Pictures paired with source code

---

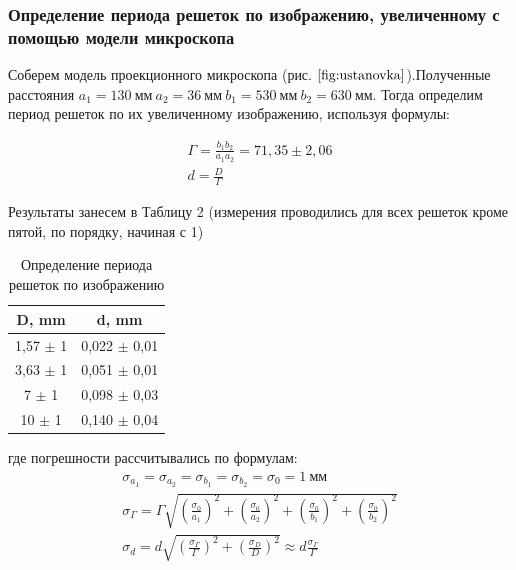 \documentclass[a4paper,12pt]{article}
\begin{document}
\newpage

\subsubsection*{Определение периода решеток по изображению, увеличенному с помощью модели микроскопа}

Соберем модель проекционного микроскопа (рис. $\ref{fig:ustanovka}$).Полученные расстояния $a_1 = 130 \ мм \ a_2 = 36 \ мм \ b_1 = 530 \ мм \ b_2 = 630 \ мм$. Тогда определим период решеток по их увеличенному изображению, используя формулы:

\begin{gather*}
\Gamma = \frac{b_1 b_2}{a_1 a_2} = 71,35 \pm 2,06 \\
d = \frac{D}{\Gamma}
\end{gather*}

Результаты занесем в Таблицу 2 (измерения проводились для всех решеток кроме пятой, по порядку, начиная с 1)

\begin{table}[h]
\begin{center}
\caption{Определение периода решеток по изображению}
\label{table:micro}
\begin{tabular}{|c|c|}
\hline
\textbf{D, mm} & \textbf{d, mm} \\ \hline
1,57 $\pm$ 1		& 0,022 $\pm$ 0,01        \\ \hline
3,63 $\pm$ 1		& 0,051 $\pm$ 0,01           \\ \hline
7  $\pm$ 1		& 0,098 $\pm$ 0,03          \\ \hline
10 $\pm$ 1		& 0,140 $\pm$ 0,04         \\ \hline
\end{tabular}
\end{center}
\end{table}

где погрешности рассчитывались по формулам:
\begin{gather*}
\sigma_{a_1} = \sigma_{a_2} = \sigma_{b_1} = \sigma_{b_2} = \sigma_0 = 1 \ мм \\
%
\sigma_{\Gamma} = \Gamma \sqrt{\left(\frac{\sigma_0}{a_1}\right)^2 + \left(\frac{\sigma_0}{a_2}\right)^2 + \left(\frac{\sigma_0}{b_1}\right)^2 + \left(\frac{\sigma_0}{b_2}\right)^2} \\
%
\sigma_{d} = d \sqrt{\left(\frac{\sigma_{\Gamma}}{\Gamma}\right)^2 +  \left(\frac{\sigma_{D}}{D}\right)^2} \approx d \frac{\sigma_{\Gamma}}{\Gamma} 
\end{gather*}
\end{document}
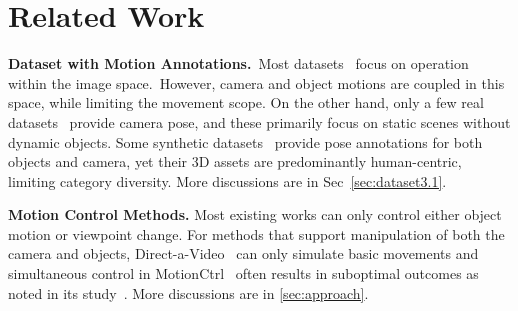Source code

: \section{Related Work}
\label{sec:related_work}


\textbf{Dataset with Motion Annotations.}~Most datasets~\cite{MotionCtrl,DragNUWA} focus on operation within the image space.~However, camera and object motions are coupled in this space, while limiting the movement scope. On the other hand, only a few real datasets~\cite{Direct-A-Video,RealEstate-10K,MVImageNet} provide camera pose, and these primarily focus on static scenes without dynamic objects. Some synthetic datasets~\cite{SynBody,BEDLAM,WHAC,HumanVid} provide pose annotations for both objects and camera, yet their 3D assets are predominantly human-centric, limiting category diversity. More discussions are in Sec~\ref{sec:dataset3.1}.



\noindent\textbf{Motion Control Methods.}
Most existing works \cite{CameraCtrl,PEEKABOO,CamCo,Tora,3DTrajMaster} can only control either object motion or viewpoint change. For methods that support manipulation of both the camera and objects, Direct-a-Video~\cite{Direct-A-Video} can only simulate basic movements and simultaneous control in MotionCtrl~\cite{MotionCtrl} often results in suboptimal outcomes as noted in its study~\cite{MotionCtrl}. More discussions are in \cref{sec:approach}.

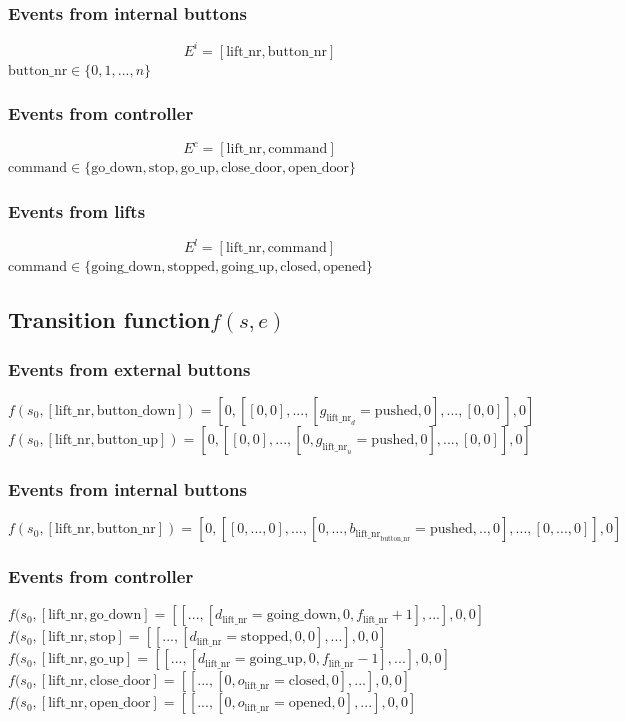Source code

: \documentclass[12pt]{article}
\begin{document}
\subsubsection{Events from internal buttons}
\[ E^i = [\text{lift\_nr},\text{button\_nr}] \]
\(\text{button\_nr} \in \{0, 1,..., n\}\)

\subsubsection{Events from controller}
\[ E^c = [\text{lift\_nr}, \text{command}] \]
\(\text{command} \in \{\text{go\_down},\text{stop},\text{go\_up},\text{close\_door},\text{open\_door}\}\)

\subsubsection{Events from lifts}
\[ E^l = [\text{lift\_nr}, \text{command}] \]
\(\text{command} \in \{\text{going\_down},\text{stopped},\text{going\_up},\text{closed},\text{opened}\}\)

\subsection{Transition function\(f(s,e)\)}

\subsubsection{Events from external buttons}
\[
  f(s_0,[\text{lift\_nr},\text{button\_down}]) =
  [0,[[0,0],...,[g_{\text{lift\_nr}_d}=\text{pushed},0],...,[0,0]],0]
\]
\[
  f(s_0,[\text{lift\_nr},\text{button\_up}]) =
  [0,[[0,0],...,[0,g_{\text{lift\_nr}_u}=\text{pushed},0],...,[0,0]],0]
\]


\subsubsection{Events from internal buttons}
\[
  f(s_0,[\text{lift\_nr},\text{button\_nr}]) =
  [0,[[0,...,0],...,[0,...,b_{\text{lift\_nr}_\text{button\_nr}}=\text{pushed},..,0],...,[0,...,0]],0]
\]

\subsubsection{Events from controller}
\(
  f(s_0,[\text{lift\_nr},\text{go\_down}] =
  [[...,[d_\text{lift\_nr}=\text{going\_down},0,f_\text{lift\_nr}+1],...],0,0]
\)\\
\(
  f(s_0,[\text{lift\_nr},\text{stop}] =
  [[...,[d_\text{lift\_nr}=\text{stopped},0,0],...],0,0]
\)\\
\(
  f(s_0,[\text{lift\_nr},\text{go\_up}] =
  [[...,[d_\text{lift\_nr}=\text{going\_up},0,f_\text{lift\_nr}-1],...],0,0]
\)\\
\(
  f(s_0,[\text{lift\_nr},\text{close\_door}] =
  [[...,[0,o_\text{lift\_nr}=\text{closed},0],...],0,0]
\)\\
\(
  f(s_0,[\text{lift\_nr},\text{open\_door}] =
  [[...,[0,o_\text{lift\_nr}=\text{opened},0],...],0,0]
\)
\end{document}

---

Problem description: Keep only those lines of the records that hold "sqrt", and return them.

Response below:
\sigma_{\Gamma} = \Gamma \sqrt{\left(\frac{\sigma_0}{a_1}\right)^2 + \left(\frac{\sigma_0}{a_2}\right)^2 + \left(\frac{\sigma_0}{b_1}\right)^2 + \left(\frac{\sigma_0}{b_2}\right)^2} \\
\sigma_{d} = d \sqrt{\left(\frac{\sigma_{\Gamma}}{\Gamma}\right)^2 +  \left(\frac{\sigma_{D}}{D}\right)^2} \approx d \frac{\sigma_{\Gamma}}{\Gamma} 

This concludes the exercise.